§ Work to complete
An exact reproduction of all the entries is what the answer must contain.

§ Records for this task
*** Begin section ***

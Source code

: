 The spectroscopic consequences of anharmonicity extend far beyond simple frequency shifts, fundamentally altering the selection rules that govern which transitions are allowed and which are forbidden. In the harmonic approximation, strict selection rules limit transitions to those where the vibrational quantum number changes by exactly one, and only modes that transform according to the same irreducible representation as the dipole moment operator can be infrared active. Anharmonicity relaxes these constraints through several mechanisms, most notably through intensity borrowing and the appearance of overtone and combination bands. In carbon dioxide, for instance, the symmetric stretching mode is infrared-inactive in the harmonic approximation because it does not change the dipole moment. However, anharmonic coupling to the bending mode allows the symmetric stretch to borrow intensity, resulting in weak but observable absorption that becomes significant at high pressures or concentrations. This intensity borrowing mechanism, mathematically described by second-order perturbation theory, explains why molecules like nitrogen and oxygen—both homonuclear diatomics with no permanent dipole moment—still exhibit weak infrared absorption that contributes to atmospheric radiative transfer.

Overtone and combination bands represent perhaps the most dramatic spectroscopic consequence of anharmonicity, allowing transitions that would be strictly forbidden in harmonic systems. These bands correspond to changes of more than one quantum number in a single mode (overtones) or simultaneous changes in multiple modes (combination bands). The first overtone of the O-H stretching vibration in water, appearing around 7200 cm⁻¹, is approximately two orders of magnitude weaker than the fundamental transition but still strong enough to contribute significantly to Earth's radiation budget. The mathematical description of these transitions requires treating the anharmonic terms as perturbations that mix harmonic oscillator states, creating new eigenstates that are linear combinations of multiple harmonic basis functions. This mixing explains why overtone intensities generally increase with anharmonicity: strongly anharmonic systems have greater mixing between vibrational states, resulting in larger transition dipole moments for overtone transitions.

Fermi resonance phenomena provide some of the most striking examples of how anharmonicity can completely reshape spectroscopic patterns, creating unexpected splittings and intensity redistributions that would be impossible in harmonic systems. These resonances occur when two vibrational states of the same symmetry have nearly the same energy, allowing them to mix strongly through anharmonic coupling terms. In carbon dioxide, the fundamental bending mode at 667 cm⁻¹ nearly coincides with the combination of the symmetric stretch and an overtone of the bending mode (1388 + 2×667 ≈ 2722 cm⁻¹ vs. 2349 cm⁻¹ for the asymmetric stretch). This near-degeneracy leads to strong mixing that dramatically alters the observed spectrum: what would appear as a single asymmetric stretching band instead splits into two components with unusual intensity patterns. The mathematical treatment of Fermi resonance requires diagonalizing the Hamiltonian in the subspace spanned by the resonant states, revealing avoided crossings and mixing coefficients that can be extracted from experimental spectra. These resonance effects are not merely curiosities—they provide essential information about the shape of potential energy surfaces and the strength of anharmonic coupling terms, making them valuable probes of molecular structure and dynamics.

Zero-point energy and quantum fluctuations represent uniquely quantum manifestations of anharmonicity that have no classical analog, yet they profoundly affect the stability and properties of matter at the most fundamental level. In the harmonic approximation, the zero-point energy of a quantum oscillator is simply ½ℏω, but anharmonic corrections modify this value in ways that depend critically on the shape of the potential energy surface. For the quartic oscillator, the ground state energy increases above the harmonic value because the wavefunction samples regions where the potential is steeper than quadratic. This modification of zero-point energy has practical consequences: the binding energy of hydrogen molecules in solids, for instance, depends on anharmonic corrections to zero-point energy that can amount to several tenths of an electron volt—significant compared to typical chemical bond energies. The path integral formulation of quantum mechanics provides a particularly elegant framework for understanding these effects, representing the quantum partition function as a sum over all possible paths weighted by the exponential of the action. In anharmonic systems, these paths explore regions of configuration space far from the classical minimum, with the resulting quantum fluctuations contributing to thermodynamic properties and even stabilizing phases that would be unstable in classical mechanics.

*** End section ***

§ Solution to the exercise
Source code

: The spectroscopic consequences of anharmonicity extend far beyond simple frequency shifts, fundamentally altering the selection rules that govern which transitions are allowed and which are forbidden. In the harmonic approximation, strict selection rules limit transitions to those where the vibrational quantum number changes by exactly one, and only modes that transform according to the same irreducible representation as the dipole moment operator can be infrared active. Anharmonicity relaxes these constraints through several mechanisms, most notably through intensity borrowing and the appearance of overtone and combination bands. In carbon dioxide, for instance, the symmetric stretching mode is infrared-inactive in the harmonic approximation because it does not change the dipole moment. However, anharmonic coupling to the bending mode allows the symmetric stretch to borrow intensity, resulting in weak but observable absorption that becomes significant at high pressures or concentrations. This intensity borrowing mechanism, mathematically described by second-order perturbation theory, explains why molecules like nitrogen and oxygen—both homonuclear diatomics with no permanent dipole moment—still exhibit weak infrared absorption that contributes to atmospheric radiative transfer.

Overtone and combination bands represent perhaps the most dramatic spectroscopic consequence of anharmonicity, allowing transitions that would be strictly forbidden in harmonic systems. These bands correspond to changes of more than one quantum number in a single mode (overtones) or simultaneous changes in multiple modes (combination bands). The first overtone of the O-H stretching vibration in water, appearing around 7200 cm⁻¹, is approximately two orders of magnitude weaker than the fundamental transition but still strong enough to contribute significantly to Earth's radiation budget. The mathematical description of these transitions requires treating the anharmonic terms as perturbations that mix harmonic oscillator states, creating new eigenstates that are linear combinations of multiple harmonic basis functions. This mixing explains why overtone intensities generally increase with anharmonicity: strongly anharmonic systems have greater mixing between vibrational states, resulting in larger transition dipole moments for overtone transitions.

Fermi resonance phenomena provide some of the most striking examples of how anharmonicity can completely reshape spectroscopic patterns, creating unexpected splittings and intensity redistributions that would be impossible in harmonic systems. These resonances occur when two vibrational states of the same symmetry have nearly the same energy, allowing them to mix strongly through anharmonic coupling terms. In carbon dioxide, the fundamental bending mode at 667 cm⁻¹ nearly coincides with the combination of the symmetric stretch and an overtone of the bending mode (1388 + 2×667 ≈ 2722 cm⁻¹ vs. 2349 cm⁻¹ for the asymmetric stretch). This near-degeneracy leads to strong mixing that dramatically alters the observed spectrum: what would appear as a single asymmetric stretching band instead splits into two components with unusual intensity patterns. The mathematical treatment of Fermi resonance requires diagonalizing the Hamiltonian in the subspace spanned by the resonant states, revealing avoided crossings and mixing coefficients that can be extracted from experimental spectra. These resonance effects are not merely curiosities—they provide essential information about the shape of potential energy surfaces and the strength of anharmonic coupling terms, making them valuable probes of molecular structure and dynamics.

Zero-point energy and quantum fluctuations represent uniquely quantum manifestations of anharmonicity that have no classical analog, yet they profoundly affect the stability and properties of matter at the most fundamental level. In the harmonic approximation, the zero-point energy of a quantum oscillator is simply ½ℏω, but anharmonic corrections modify this value in ways that depend critically on the shape of the potential energy surface. For the quartic oscillator, the ground state energy increases above the harmonic value because the wavefunction samples regions where the potential is steeper than quadratic. This modification of zero-point energy has practical consequences: the binding energy of hydrogen molecules in solids, for instance, depends on anharmonic corrections to zero-point energy that can amount to several tenths of an electron volt—significant compared to typical chemical bond energies. The path integral formulation of quantum mechanics provides a particularly elegant framework for understanding these effects, representing the quantum partition function as a sum over all possible paths weighted by the exponential of the action. In anharmonic systems, these paths explore regions of configuration space far from the classical minimum, with the resulting quantum fluctuations contributing to thermodynamic properties and even stabilizing phases that would be unstable in classical mechanics.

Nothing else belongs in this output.